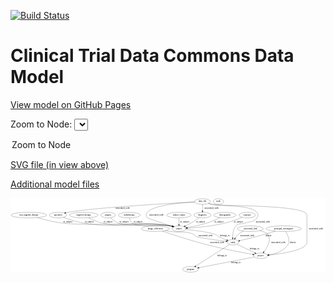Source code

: <link rel='stylesheet' href="assets/style.css">
<link rel='stylesheet' href="https://unpkg.com/leaflet@1.5.1/dist/leaflet.css" integrity="sha512-xwE/Az9zrjBIphAcBb3F6JVqxf46+CDLwfLMHloNu6KEQCAWi6HcDUbeOfBIptF7tcCzusKFjFw2yuvEpDL9wQ==" crossorigin="">
<script type="text/javascript" src="https://code.jquery.com/jquery-3.2.1.min.js"></script>
<script type="text/javascript"  src="https://unpkg.com/leaflet@1.5.1/dist/leaflet.js"></script>
<script type="text/javascript" src="assets/actions.js"></script>

[![Build Status](https://travis-ci.org/CBIIT/ctdc-model.svg?branch=master)](https://travis-ci.org/CBIIT/ctdc-model)

# Clinical Trial Data Commons Data Model

[View model on GitHub Pages](https://cbiit.github.io/ctdc-model/)




Zoom to Node: <select id="node_select">
  <option value="">Zoom to Node</option>
</select>
<div id="model"></div>

<p>
<a href="./model-desc/ctdc-model.svg">SVG file (in view above)</a>
<p>
<a href="./model-desc">Additional model files</a>
<div id='graph' style='display:off;'>
<svg width="2021pt" height="479pt"
 viewBox="0.00 0.00 2020.74 479.00" xmlns="http://www.w3.org/2000/svg" xmlns:xlink="http://www.w3.org/1999/xlink">
<g id="graph0" class="graph" transform="scale(1 1) rotate(0) translate(4 475)">
<title>Perl</title>
<polygon fill="#ffffff" stroke="transparent" points="-4,4 -4,-475 2016.7399,-475 2016.7399,4 -4,4"/>
<!-- principal_investigator -->
<g id="node1" class="node">
<title>principal_investigator</title>
<ellipse fill="none" stroke="#000000" cx="1748.7399" cy="-279" rx="113.18" ry="18"/>
<text text-anchor="middle" x="1748.7399" y="-275.3" font-family="Times,serif" font-size="14.00" fill="#000000">principal_investigator</text>
</g>
<!-- study -->
<g id="node5" class="node">
<title>study</title>
<ellipse fill="none" stroke="#000000" cx="1423.7399" cy="-192" rx="36.2938" ry="18"/>
<text text-anchor="middle" x="1423.7399" y="-188.3" font-family="Times,serif" font-size="14.00" fill="#000000">study</text>
</g>
<!-- principal_investigator&#45;&gt;study -->
<g id="edge1" class="edge">
<title>principal_investigator&#45;&gt;study</title>
<path fill="none" stroke="#000000" d="M1695.7709,-262.9771C1660.9224,-252.6023 1614.2483,-239.0225 1572.7399,-228 1537.3073,-218.5909 1496.8626,-208.8837 1467.0602,-201.9238"/>
<polygon fill="#000000" stroke="#000000" points="1467.5211,-198.4377 1456.9882,-199.5816 1465.9355,-205.2557 1467.5211,-198.4377"/>
<text text-anchor="middle" x="1651.2399" y="-231.8" font-family="Times,serif" font-size="14.00" fill="#000000">directs</text>
</g>
<!-- project -->
<g id="node18" class="node">
<title>project</title>
<ellipse fill="none" stroke="#000000" cx="1600.7399" cy="-105" rx="44.393" ry="18"/>
<text text-anchor="middle" x="1600.7399" y="-101.3" font-family="Times,serif" font-size="14.00" fill="#000000">project</text>
</g>
<!-- principal_investigator&#45;&gt;project -->
<g id="edge2" class="edge">
<title>principal_investigator&#45;&gt;project</title>
<path fill="none" stroke="#000000" d="M1761.4031,-260.7459C1775.121,-238.4901 1792.7831,-200.5652 1774.7399,-174 1747.9767,-134.5963 1694.8174,-117.6946 1654.2633,-110.445"/>
<polygon fill="#000000" stroke="#000000" points="1654.683,-106.9671 1644.2483,-108.802 1653.5498,-113.8748 1654.683,-106.9671"/>
<text text-anchor="middle" x="1807.2399" y="-188.3" font-family="Times,serif" font-size="14.00" fill="#000000">directs</text>
</g>
<!-- image_collection -->
<g id="node2" class="node">
<title>image_collection</title>
<ellipse fill="none" stroke="#000000" cx="924.7399" cy="-279" rx="89.0842" ry="18"/>
<text text-anchor="middle" x="924.7399" y="-275.3" font-family="Times,serif" font-size="14.00" fill="#000000">image_collection</text>
</g>
<!-- image_collection&#45;&gt;study -->
<g id="edge18" class="edge">
<title>image_collection&#45;&gt;study</title>
<path fill="none" stroke="#000000" d="M989.2221,-266.5822C1000.3793,-264.598 1011.8809,-262.656 1022.7399,-261 1088.245,-251.0102 1109.5712,-268.4774 1170.7399,-243 1180.6717,-238.8633 1179.8747,-232.2932 1189.7399,-228 1206.6533,-220.6395 1314.9004,-205.9009 1378.0791,-197.7502"/>
<polygon fill="#000000" stroke="#000000" points="1378.7151,-201.1974 1388.188,-196.4526 1377.8238,-194.2543 1378.7151,-201.1974"/>
<text text-anchor="middle" x="1247.2399" y="-231.8" font-family="Times,serif" font-size="14.00" fill="#000000">associated_with</text>
</g>
<!-- image_collection&#45;&gt;project -->
<g id="edge19" class="edge">
<title>image_collection&#45;&gt;project</title>
<path fill="none" stroke="#000000" d="M969.8456,-263.4723C1034.4258,-241.5979 1157.212,-201.3327 1263.7399,-174 1364.2241,-148.218 1483.5044,-125.6553 1549.8078,-113.8137"/>
<polygon fill="#000000" stroke="#000000" points="1550.7495,-117.2013 1559.9833,-112.0064 1549.5253,-110.3092 1550.7495,-117.2013"/>
<text text-anchor="middle" x="1321.2399" y="-188.3" font-family="Times,serif" font-size="14.00" fill="#000000">associated_with</text>
</g>
<!-- specimen -->
<g id="node3" class="node">
<title>specimen</title>
<ellipse fill="none" stroke="#000000" cx="300.7399" cy="-366" rx="55.4913" ry="18"/>
<text text-anchor="middle" x="300.7399" y="-362.3" font-family="Times,serif" font-size="14.00" fill="#000000">specimen</text>
</g>
<!-- subject -->
<g id="node13" class="node">
<title>subject</title>
<ellipse fill="none" stroke="#000000" cx="1076.7399" cy="-279" rx="44.6926" ry="18"/>
<text text-anchor="middle" x="1076.7399" y="-275.3" font-family="Times,serif" font-size="14.00" fill="#000000">subject</text>
</g>
<!-- specimen&#45;&gt;subject -->
<g id="edge11" class="edge">
<title>specimen&#45;&gt;subject</title>
<path fill="none" stroke="#000000" d="M335.6748,-352.0312C368.2291,-339.7498 418.425,-322.6719 463.7399,-315 708.8255,-273.5065 778.049,-340.7607 1022.7399,-297 1026.6234,-296.3055 1030.6089,-295.3898 1034.5702,-294.3389"/>
<polygon fill="#000000" stroke="#000000" points="1035.6782,-297.6616 1044.2949,-291.4969 1033.7145,-290.9426 1035.6782,-297.6616"/>
<text text-anchor="middle" x="500.7399" y="-318.8" font-family="Times,serif" font-size="14.00" fill="#000000">of_subject</text>
</g>
<!-- targeted_therapy -->
<g id="node4" class="node">
<title>targeted_therapy</title>
<ellipse fill="none" stroke="#000000" cx="465.7399" cy="-366" rx="91.784" ry="18"/>
<text text-anchor="middle" x="465.7399" y="-362.3" font-family="Times,serif" font-size="14.00" fill="#000000">targeted_therapy</text>
</g>
<!-- targeted_therapy&#45;&gt;subject -->
<g id="edge7" class="edge">
<title>targeted_therapy&#45;&gt;subject</title>
<path fill="none" stroke="#000000" d="M496.9992,-348.8659C520.4035,-336.9778 553.6126,-322.0582 584.7399,-315 774.7473,-271.9153 831.1061,-332.1511 1022.7399,-297 1026.6203,-296.2882 1030.6036,-295.3607 1034.5635,-294.302"/>
<polygon fill="#000000" stroke="#000000" points="1035.6765,-297.6231 1044.2861,-291.4485 1033.7051,-290.9064 1035.6765,-297.6231"/>
<text text-anchor="middle" x="621.7399" y="-318.8" font-family="Times,serif" font-size="14.00" fill="#000000">of_subject</text>
</g>
<!-- program -->
<g id="node12" class="node">
<title>program</title>
<ellipse fill="none" stroke="#000000" cx="1150.7399" cy="-18" rx="50.8918" ry="18"/>
<text text-anchor="middle" x="1150.7399" y="-14.3" font-family="Times,serif" font-size="14.00" fill="#000000">program</text>
</g>
<!-- study&#45;&gt;program -->
<g id="edge14" class="edge">
<title>study&#45;&gt;program</title>
<path fill="none" stroke="#000000" d="M1401.3992,-177.7608C1353.5316,-147.2518 1240.8455,-75.4299 1184.3157,-39.3999"/>
<polygon fill="#000000" stroke="#000000" points="1186.0577,-36.3598 1175.7437,-33.9365 1182.2953,-42.2627 1186.0577,-36.3598"/>
<text text-anchor="middle" x="1353.7399" y="-101.3" font-family="Times,serif" font-size="14.00" fill="#000000">belongs_to</text>
</g>
<!-- study&#45;&gt;project -->
<g id="edge13" class="edge">
<title>study&#45;&gt;project</title>
<path fill="none" stroke="#000000" d="M1449.8569,-179.1629C1479.8305,-164.4301 1529.2286,-140.1496 1563.2922,-123.4065"/>
<polygon fill="#000000" stroke="#000000" points="1565.0338,-126.4505 1572.4643,-118.8982 1561.9459,-120.1683 1565.0338,-126.4505"/>
<text text-anchor="middle" x="1561.7399" y="-144.8" font-family="Times,serif" font-size="14.00" fill="#000000">belongs_to</text>
</g>
<!-- associated_link -->
<g id="node6" class="node">
<title>associated_link</title>
<ellipse fill="none" stroke="#000000" cx="1534.7399" cy="-279" rx="82.5854" ry="18"/>
<text text-anchor="middle" x="1534.7399" y="-275.3" font-family="Times,serif" font-size="14.00" fill="#000000">associated_link</text>
</g>
<!-- associated_link&#45;&gt;study -->
<g id="edge16" class="edge">
<title>associated_link&#45;&gt;study</title>
<path fill="none" stroke="#000000" d="M1491.1031,-263.5894C1479.4871,-258.2078 1467.4756,-251.3692 1457.7399,-243 1449.8343,-236.204 1443.0001,-227.1404 1437.5751,-218.5402"/>
<polygon fill="#000000" stroke="#000000" points="1440.5465,-216.6888 1432.4459,-209.86 1434.52,-220.2499 1440.5465,-216.6888"/>
<text text-anchor="middle" x="1515.2399" y="-231.8" font-family="Times,serif" font-size="14.00" fill="#000000">associated_with</text>
</g>
<!-- associated_link&#45;&gt;project -->
<g id="edge17" class="edge">
<title>associated_link&#45;&gt;project</title>
<path fill="none" stroke="#000000" d="M1594.4827,-266.4977C1617.5235,-260.3603 1639.9724,-252.2838 1646.7399,-243 1671.7886,-208.6378 1643.9867,-159.7777 1622.0208,-130.3565"/>
<polygon fill="#000000" stroke="#000000" points="1624.6312,-128.0108 1615.7429,-122.2446 1619.0954,-132.2951 1624.6312,-128.0108"/>
<text text-anchor="middle" x="1713.2399" y="-188.3" font-family="Times,serif" font-size="14.00" fill="#000000">associated_with</text>
</g>
<!-- surgery -->
<g id="node7" class="node">
<title>surgery</title>
<ellipse fill="none" stroke="#000000" cx="621.7399" cy="-366" rx="46.5926" ry="18"/>
<text text-anchor="middle" x="621.7399" y="-362.3" font-family="Times,serif" font-size="14.00" fill="#000000">surgery</text>
</g>
<!-- surgery&#45;&gt;subject -->
<g id="edge10" class="edge">
<title>surgery&#45;&gt;subject</title>
<path fill="none" stroke="#000000" d="M637.8807,-348.9279C650.2665,-337.0707 668.4651,-322.1625 687.7399,-315 757.6228,-289.0317 949.4977,-310.9125 1022.7399,-297 1026.5626,-296.2739 1030.4869,-295.3453 1034.3911,-294.2937"/>
<polygon fill="#000000" stroke="#000000" points="1035.3791,-297.6514 1043.985,-291.4716 1033.4037,-290.9359 1035.3791,-297.6514"/>
<text text-anchor="middle" x="724.7399" y="-318.8" font-family="Times,serif" font-size="14.00" fill="#000000">of_subject</text>
</g>
<!-- node -->
<g id="node8" class="node">
<title>node</title>
<ellipse fill="none" stroke="#000000" cx="1329.7399" cy="-453" rx="33.2948" ry="18"/>
<text text-anchor="middle" x="1329.7399" y="-449.3" font-family="Times,serif" font-size="14.00" fill="#000000">node</text>
</g>
<!-- radiotherapy -->
<g id="node9" class="node">
<title>radiotherapy</title>
<ellipse fill="none" stroke="#000000" cx="757.7399" cy="-366" rx="70.6878" ry="18"/>
<text text-anchor="middle" x="757.7399" y="-362.3" font-family="Times,serif" font-size="14.00" fill="#000000">radiotherapy</text>
</g>
<!-- radiotherapy&#45;&gt;subject -->
<g id="edge9" class="edge">
<title>radiotherapy&#45;&gt;subject</title>
<path fill="none" stroke="#000000" d="M759.5745,-347.9706C761.7407,-336.6228 766.4606,-322.7112 776.7399,-315 820.5866,-282.1076 968.9915,-307.7497 1022.7399,-297 1026.5554,-296.2369 1030.4747,-295.2827 1034.3756,-294.2143"/>
<polygon fill="#000000" stroke="#000000" points="1035.3746,-297.5687 1043.9646,-291.3668 1033.3819,-290.8583 1035.3746,-297.5687"/>
<text text-anchor="middle" x="813.7399" y="-318.8" font-family="Times,serif" font-size="14.00" fill="#000000">of_subject</text>
</g>
<!-- data_file -->
<g id="node10" class="node">
<title>data_file</title>
<ellipse fill="none" stroke="#000000" cx="1227.7399" cy="-453" rx="50.8918" ry="18"/>
<text text-anchor="middle" x="1227.7399" y="-449.3" font-family="Times,serif" font-size="14.00" fill="#000000">data_file</text>
</g>
<!-- data_file&#45;&gt;specimen -->
<g id="edge21" class="edge">
<title>data_file&#45;&gt;specimen</title>
<path fill="none" stroke="#000000" d="M1177.3303,-450.3202C1017.3822,-441.6048 522.5561,-412.9528 364.7399,-384 360.0888,-383.1467 355.2873,-382.1055 350.5026,-380.9585"/>
<polygon fill="#000000" stroke="#000000" points="351.3128,-377.5532 340.7587,-378.4815 349.5881,-384.3374 351.3128,-377.5532"/>
<text text-anchor="middle" x="715.2399" y="-405.8" font-family="Times,serif" font-size="14.00" fill="#000000">associated_with</text>
</g>
<!-- data_file&#45;&gt;study -->
<g id="edge24" class="edge">
<title>data_file&#45;&gt;study</title>
<path fill="none" stroke="#000000" d="M1265.6473,-440.8988C1272.9385,-438.7786 1280.5446,-436.708 1287.7399,-435 1351.1913,-419.938 1534.8243,-433.9602 1576.7399,-384 1587.0237,-371.7426 1585.5478,-361.3575 1576.7399,-348 1556.2437,-316.9166 1534.646,-327.9552 1499.7399,-315 1474.8335,-305.7562 1460.2967,-316.9383 1442.7399,-297 1424.4559,-276.2357 1421.0387,-243.9627 1421.365,-220.6761"/>
<polygon fill="#000000" stroke="#000000" points="1424.8743,-220.4959 1421.7574,-210.37 1417.8793,-220.2295 1424.8743,-220.4959"/>
<text text-anchor="middle" x="1615.2399" y="-318.8" font-family="Times,serif" font-size="14.00" fill="#000000">associated_with</text>
</g>
<!-- data_file&#45;&gt;subject -->
<g id="edge20" class="edge">
<title>data_file&#45;&gt;subject</title>
<path fill="none" stroke="#000000" d="M1177.1756,-450.7804C1088.7066,-445.7215 911.6144,-429.9696 873.7399,-384 863.5658,-371.6514 864.4229,-361.0074 873.7399,-348 874.3447,-347.1557 972.8661,-313.9204 1032.4165,-293.8902"/>
<polygon fill="#000000" stroke="#000000" points="1033.6133,-297.1805 1041.9761,-290.6756 1031.3821,-290.5456 1033.6133,-297.1805"/>
<text text-anchor="middle" x="931.2399" y="-362.3" font-family="Times,serif" font-size="14.00" fill="#000000">associated_with</text>
</g>
<!-- diagnosis -->
<g id="node14" class="node">
<title>diagnosis</title>
<ellipse fill="none" stroke="#000000" cx="1227.7399" cy="-366" rx="54.6905" ry="18"/>
<text text-anchor="middle" x="1227.7399" y="-362.3" font-family="Times,serif" font-size="14.00" fill="#000000">diagnosis</text>
</g>
<!-- data_file&#45;&gt;diagnosis -->
<g id="edge22" class="edge">
<title>data_file&#45;&gt;diagnosis</title>
<path fill="none" stroke="#000000" d="M1227.7399,-434.9735C1227.7399,-423.1918 1227.7399,-407.5607 1227.7399,-394.1581"/>
<polygon fill="#000000" stroke="#000000" points="1231.24,-394.0033 1227.7399,-384.0034 1224.24,-394.0034 1231.24,-394.0033"/>
<text text-anchor="middle" x="1285.2399" y="-405.8" font-family="Times,serif" font-size="14.00" fill="#000000">associated_with</text>
</g>
<!-- data_file&#45;&gt;project -->
<g id="edge23" class="edge">
<title>data_file&#45;&gt;project</title>
<path fill="none" stroke="#000000" d="M1264.5572,-440.5764C1272.1493,-438.4056 1280.1461,-436.3983 1287.7399,-435 1354.8221,-422.6474 1897.7399,-434.21 1897.7399,-366 1897.7399,-366 1897.7399,-366 1897.7399,-192 1897.7399,-141.854 1739.8375,-118.5815 1654.3013,-109.6535"/>
<polygon fill="#000000" stroke="#000000" points="1654.5461,-106.1605 1644.2443,-108.635 1653.8408,-113.1249 1654.5461,-106.1605"/>
<text text-anchor="middle" x="1955.2399" y="-275.3" font-family="Times,serif" font-size="14.00" fill="#000000">associated_with</text>
</g>
<!-- subject_status -->
<g id="node11" class="node">
<title>subject_status</title>
<ellipse fill="none" stroke="#000000" cx="1076.7399" cy="-366" rx="78.7863" ry="18"/>
<text text-anchor="middle" x="1076.7399" y="-362.3" font-family="Times,serif" font-size="14.00" fill="#000000">subject_status</text>
</g>
<!-- subject_status&#45;&gt;subject -->
<g id="edge6" class="edge">
<title>subject_status&#45;&gt;subject</title>
<path fill="none" stroke="#000000" d="M1076.7399,-347.9735C1076.7399,-336.1918 1076.7399,-320.5607 1076.7399,-307.1581"/>
<polygon fill="#000000" stroke="#000000" points="1080.24,-307.0033 1076.7399,-297.0034 1073.24,-307.0034 1080.24,-307.0033"/>
<text text-anchor="middle" x="1113.7399" y="-318.8" font-family="Times,serif" font-size="14.00" fill="#000000">of_subject</text>
</g>
<!-- subject&#45;&gt;study -->
<g id="edge12" class="edge">
<title>subject&#45;&gt;study</title>
<path fill="none" stroke="#000000" d="M1120.2475,-274.4646C1177.5978,-268.1063 1275.1509,-255.8707 1308.7399,-243 1320.136,-238.6333 1320.8894,-233.5862 1331.7399,-228 1348.1567,-219.5481 1367.0358,-211.8383 1383.4031,-205.7411"/>
<polygon fill="#000000" stroke="#000000" points="1385.0283,-208.874 1393.2249,-202.1609 1382.631,-202.2973 1385.0283,-208.874"/>
<text text-anchor="middle" x="1370.7399" y="-231.8" font-family="Times,serif" font-size="14.00" fill="#000000">belongs_to</text>
</g>
<!-- diagnosis&#45;&gt;subject -->
<g id="edge8" class="edge">
<title>diagnosis&#45;&gt;subject</title>
<path fill="none" stroke="#000000" d="M1206.0459,-349.3187C1191.8656,-338.8034 1172.7068,-325.3136 1154.7399,-315 1142.8864,-308.1957 1129.5241,-301.6497 1117.2522,-296.049"/>
<polygon fill="#000000" stroke="#000000" points="1118.6807,-292.8538 1108.1234,-291.9618 1115.8201,-299.2427 1118.6807,-292.8538"/>
<text text-anchor="middle" x="1214.7399" y="-318.8" font-family="Times,serif" font-size="14.00" fill="#000000">of_subject</text>
</g>
<!-- demographic -->
<g id="node15" class="node">
<title>demographic</title>
<ellipse fill="none" stroke="#000000" cx="1371.7399" cy="-366" rx="71.4873" ry="18"/>
<text text-anchor="middle" x="1371.7399" y="-362.3" font-family="Times,serif" font-size="14.00" fill="#000000">demographic</text>
</g>
<!-- demographic&#45;&gt;subject -->
<g id="edge3" class="edge">
<title>demographic&#45;&gt;subject</title>
<path fill="none" stroke="#000000" d="M1339.9602,-349.7967C1317.0445,-338.6701 1285.1051,-324.2882 1255.7399,-315 1214.2036,-301.862 1165.6756,-292.4548 1129.634,-286.5591"/>
<polygon fill="#000000" stroke="#000000" points="1129.7714,-283.0368 1119.3445,-284.9156 1128.6672,-289.9491 1129.7714,-283.0368"/>
<text text-anchor="middle" x="1332.7399" y="-318.8" font-family="Times,serif" font-size="14.00" fill="#000000">of_subject</text>
</g>
<!-- exposure -->
<g id="node16" class="node">
<title>exposure</title>
<ellipse fill="none" stroke="#000000" cx="1514.7399" cy="-366" rx="53.0913" ry="18"/>
<text text-anchor="middle" x="1514.7399" y="-362.3" font-family="Times,serif" font-size="14.00" fill="#000000">exposure</text>
</g>
<!-- exposure&#45;&gt;subject -->
<g id="edge4" class="edge">
<title>exposure&#45;&gt;subject</title>
<path fill="none" stroke="#000000" d="M1482.0548,-351.7796C1453.8833,-340.1086 1411.8507,-324.078 1373.7399,-315 1290.5127,-295.1752 1191.4264,-285.958 1131.3471,-281.9055"/>
<polygon fill="#000000" stroke="#000000" points="1131.5286,-278.41 1121.3224,-281.2529 1131.0739,-285.3952 1131.5286,-278.41"/>
<text text-anchor="middle" x="1458.7399" y="-318.8" font-family="Times,serif" font-size="14.00" fill="#000000">of_subject</text>
</g>
<!-- non_targeted_therapy -->
<g id="node17" class="node">
<title>non_targeted_therapy</title>
<ellipse fill="none" stroke="#000000" cx="113.7399" cy="-366" rx="113.9803" ry="18"/>
<text text-anchor="middle" x="113.7399" y="-362.3" font-family="Times,serif" font-size="14.00" fill="#000000">non_targeted_therapy</text>
</g>
<!-- non_targeted_therapy&#45;&gt;subject -->
<g id="edge5" class="edge">
<title>non_targeted_therapy&#45;&gt;subject</title>
<path fill="none" stroke="#000000" d="M166.9963,-349.9666C209.7353,-337.9001 271.5074,-322.2454 326.7399,-315 480.144,-294.8766 870.3525,-323.7554 1022.7399,-297 1026.6256,-296.3178 1030.6126,-295.4106 1034.5748,-294.3652"/>
<polygon fill="#000000" stroke="#000000" points="1035.6793,-297.689 1044.301,-291.5313 1033.7211,-290.9685 1035.6793,-297.689"/>
<text text-anchor="middle" x="363.7399" y="-318.8" font-family="Times,serif" font-size="14.00" fill="#000000">of_subject</text>
</g>
<!-- project&#45;&gt;program -->
<g id="edge15" class="edge">
<title>project&#45;&gt;program</title>
<path fill="none" stroke="#000000" d="M1560.8054,-97.2793C1480.0507,-81.6668 1297.2468,-46.3247 1205.4685,-28.5809"/>
<polygon fill="#000000" stroke="#000000" points="1206.0235,-25.1234 1195.5409,-26.6615 1204.6947,-31.9962 1206.0235,-25.1234"/>
<text text-anchor="middle" x="1441.7399" y="-57.8" font-family="Times,serif" font-size="14.00" fill="#000000">belongs_to</text>
</g>
</g>
</svg>
</div>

++++++++++

Problem details.
Show every line of the records above that contains the word "https".

Problem solution.
<link rel='stylesheet' href="https://unpkg.com/leaflet@1.5.1/dist/leaflet.css" integrity="sha512-xwE/Az9zrjBIphAcBb3F6JVqxf46+CDLwfLMHloNu6KEQCAWi6HcDUbeOfBIptF7tcCzusKFjFw2yuvEpDL9wQ==" crossorigin="">
<script type="text/javascript" src="https://code.jquery.com/jquery-3.2.1.min.js"></script>
<script type="text/javascript"  src="https://unpkg.com/leaflet@1.5.1/dist/leaflet.js"></script>
[![Build Status](https://travis-ci.org/CBIIT/ctdc-model.svg?branch=master)](https://travis-ci.org/CBIIT/ctdc-model)
[View model on GitHub Pages](https://cbiit.github.io/ctdc-model/)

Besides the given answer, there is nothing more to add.